- **Excerpted data**
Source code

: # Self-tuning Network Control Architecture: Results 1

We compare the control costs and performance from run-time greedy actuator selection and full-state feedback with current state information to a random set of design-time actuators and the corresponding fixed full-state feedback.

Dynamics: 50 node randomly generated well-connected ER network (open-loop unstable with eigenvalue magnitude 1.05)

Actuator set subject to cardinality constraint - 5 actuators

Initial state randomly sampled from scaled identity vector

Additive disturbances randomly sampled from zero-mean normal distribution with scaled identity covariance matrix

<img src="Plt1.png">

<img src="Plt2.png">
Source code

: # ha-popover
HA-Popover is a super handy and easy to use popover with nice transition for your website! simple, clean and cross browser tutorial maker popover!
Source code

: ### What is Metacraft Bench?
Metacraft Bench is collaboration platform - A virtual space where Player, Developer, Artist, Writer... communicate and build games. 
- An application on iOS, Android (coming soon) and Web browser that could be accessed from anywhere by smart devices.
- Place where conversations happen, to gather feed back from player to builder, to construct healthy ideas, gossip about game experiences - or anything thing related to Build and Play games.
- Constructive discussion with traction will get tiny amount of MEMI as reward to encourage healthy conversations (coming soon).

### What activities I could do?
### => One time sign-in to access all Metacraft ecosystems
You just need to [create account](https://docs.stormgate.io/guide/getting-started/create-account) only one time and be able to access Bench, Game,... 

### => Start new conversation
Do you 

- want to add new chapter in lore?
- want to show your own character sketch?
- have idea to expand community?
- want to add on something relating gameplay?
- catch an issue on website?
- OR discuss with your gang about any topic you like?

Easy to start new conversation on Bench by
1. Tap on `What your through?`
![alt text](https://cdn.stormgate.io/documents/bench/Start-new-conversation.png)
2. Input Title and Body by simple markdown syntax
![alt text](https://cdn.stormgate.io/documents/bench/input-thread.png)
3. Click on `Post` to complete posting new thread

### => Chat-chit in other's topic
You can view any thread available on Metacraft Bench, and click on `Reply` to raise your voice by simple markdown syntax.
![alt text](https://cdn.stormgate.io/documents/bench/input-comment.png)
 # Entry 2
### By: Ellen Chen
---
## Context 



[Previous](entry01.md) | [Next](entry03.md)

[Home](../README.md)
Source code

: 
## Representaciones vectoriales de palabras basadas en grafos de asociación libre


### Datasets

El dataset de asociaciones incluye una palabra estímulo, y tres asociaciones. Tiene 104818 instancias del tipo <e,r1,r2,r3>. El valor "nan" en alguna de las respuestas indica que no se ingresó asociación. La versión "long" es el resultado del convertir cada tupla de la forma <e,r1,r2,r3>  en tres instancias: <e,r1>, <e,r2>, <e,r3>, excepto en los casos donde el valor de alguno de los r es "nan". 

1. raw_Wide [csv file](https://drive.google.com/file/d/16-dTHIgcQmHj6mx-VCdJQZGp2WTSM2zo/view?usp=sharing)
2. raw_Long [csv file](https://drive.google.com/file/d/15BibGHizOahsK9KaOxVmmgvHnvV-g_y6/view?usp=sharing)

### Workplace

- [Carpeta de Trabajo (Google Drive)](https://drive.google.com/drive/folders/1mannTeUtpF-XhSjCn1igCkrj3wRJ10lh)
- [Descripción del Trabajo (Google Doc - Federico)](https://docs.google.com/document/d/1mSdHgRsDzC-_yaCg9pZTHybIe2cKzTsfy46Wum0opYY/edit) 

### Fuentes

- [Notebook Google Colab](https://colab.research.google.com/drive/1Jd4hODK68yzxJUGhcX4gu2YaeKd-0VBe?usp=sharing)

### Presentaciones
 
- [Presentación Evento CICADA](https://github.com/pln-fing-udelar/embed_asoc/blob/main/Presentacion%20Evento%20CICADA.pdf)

- **Goal of the exercise**
The only thing to give is how many lines of the listing include the word "want".

- **Your response**
3